(Records from a data collection)
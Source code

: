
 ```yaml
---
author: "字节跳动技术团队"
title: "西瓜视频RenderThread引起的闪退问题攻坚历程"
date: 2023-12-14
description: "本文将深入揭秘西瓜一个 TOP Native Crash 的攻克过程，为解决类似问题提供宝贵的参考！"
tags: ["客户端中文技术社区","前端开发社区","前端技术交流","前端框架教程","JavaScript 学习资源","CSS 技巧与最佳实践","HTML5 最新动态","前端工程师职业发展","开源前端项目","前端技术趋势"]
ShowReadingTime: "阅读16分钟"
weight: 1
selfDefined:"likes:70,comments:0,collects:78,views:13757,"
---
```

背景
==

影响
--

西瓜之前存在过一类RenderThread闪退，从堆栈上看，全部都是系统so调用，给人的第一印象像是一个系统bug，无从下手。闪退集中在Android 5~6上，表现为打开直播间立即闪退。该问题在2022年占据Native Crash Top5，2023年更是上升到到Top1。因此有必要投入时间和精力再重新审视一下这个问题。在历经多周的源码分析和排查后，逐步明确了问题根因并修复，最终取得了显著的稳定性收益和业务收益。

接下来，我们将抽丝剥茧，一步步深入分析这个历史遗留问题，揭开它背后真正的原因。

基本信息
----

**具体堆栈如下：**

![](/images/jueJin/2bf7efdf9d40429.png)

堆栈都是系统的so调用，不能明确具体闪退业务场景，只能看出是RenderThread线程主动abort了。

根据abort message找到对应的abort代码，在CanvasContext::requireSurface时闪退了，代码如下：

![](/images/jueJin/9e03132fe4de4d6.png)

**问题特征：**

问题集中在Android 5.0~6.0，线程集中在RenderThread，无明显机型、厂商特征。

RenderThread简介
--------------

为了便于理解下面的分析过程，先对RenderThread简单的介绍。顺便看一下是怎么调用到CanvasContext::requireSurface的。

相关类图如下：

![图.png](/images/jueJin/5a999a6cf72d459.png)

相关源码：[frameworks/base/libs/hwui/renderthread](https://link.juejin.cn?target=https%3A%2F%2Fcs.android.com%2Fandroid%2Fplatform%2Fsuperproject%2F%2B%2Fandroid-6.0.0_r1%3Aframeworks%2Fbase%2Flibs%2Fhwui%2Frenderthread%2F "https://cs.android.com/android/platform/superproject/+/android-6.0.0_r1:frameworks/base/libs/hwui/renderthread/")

* * *

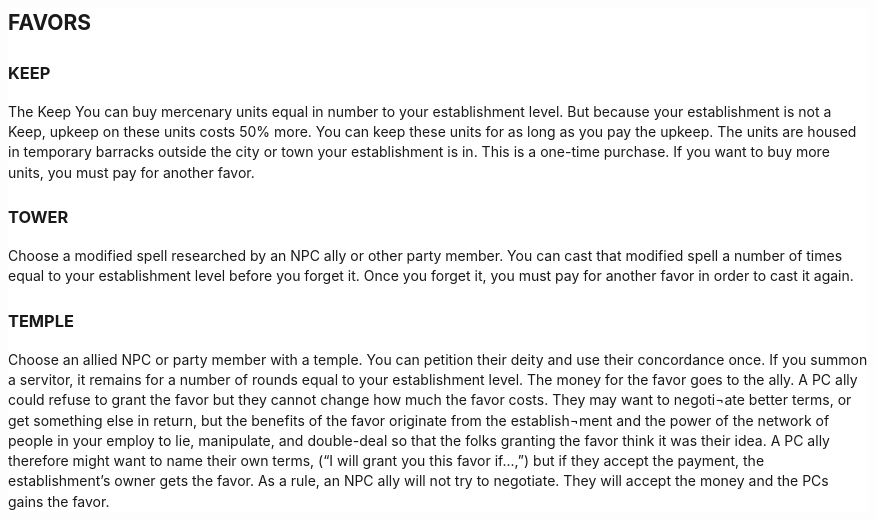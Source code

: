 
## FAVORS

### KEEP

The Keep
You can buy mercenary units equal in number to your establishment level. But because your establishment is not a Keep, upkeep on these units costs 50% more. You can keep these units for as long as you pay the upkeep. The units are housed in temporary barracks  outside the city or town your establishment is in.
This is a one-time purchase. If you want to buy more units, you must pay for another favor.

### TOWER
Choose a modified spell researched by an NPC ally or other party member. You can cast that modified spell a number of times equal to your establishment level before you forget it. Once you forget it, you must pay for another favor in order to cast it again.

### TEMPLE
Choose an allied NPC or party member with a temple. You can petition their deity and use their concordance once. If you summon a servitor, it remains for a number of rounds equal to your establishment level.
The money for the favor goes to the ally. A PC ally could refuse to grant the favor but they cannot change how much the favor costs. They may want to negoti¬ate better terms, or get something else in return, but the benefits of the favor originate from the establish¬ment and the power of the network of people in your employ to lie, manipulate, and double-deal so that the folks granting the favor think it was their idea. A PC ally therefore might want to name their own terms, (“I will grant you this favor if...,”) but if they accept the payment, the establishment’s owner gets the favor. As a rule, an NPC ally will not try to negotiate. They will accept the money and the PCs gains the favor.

* * *

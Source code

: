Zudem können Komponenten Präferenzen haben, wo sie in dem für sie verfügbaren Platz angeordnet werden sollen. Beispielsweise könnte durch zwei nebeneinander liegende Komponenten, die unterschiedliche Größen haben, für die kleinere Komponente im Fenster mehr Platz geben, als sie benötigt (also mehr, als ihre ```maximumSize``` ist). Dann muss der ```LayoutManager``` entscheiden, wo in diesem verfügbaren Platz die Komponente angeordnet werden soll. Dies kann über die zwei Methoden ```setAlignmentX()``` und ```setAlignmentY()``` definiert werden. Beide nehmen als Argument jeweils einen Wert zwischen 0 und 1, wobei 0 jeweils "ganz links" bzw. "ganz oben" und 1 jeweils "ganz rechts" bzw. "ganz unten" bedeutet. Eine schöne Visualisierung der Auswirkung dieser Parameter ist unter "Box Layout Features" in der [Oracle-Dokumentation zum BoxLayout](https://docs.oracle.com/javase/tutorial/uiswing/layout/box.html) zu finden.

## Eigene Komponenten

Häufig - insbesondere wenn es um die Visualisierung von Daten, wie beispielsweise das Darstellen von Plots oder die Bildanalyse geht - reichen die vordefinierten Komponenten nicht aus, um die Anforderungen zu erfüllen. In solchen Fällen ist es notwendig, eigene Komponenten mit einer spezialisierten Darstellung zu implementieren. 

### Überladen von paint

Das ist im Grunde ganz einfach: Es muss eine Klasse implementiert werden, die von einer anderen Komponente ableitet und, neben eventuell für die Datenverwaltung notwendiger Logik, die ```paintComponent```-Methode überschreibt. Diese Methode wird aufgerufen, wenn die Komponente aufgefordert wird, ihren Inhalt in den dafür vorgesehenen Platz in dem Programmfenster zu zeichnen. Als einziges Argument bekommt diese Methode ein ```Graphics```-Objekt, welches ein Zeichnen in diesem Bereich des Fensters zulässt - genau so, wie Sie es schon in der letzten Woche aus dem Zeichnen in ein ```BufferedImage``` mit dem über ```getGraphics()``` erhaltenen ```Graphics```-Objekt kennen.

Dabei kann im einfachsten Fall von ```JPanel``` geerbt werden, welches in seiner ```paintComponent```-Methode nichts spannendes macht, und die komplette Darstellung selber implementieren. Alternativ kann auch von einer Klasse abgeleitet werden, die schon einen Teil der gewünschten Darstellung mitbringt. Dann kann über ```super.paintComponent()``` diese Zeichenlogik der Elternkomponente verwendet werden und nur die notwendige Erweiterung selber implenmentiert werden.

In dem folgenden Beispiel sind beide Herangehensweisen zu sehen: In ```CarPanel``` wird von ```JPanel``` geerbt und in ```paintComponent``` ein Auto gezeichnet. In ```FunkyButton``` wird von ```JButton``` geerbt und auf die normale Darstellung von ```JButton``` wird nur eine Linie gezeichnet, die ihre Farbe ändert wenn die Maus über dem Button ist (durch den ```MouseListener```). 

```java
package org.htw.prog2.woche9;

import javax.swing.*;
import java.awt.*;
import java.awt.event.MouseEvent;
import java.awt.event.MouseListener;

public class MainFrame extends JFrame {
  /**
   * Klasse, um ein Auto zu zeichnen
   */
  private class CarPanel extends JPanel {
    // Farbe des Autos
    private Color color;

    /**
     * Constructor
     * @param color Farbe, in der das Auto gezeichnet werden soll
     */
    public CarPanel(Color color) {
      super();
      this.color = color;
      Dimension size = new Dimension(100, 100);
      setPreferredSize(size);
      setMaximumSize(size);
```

What this task involves
Provide the number of lines in the preceding entries that include the string "import", with no other words.

Result for this exercise
4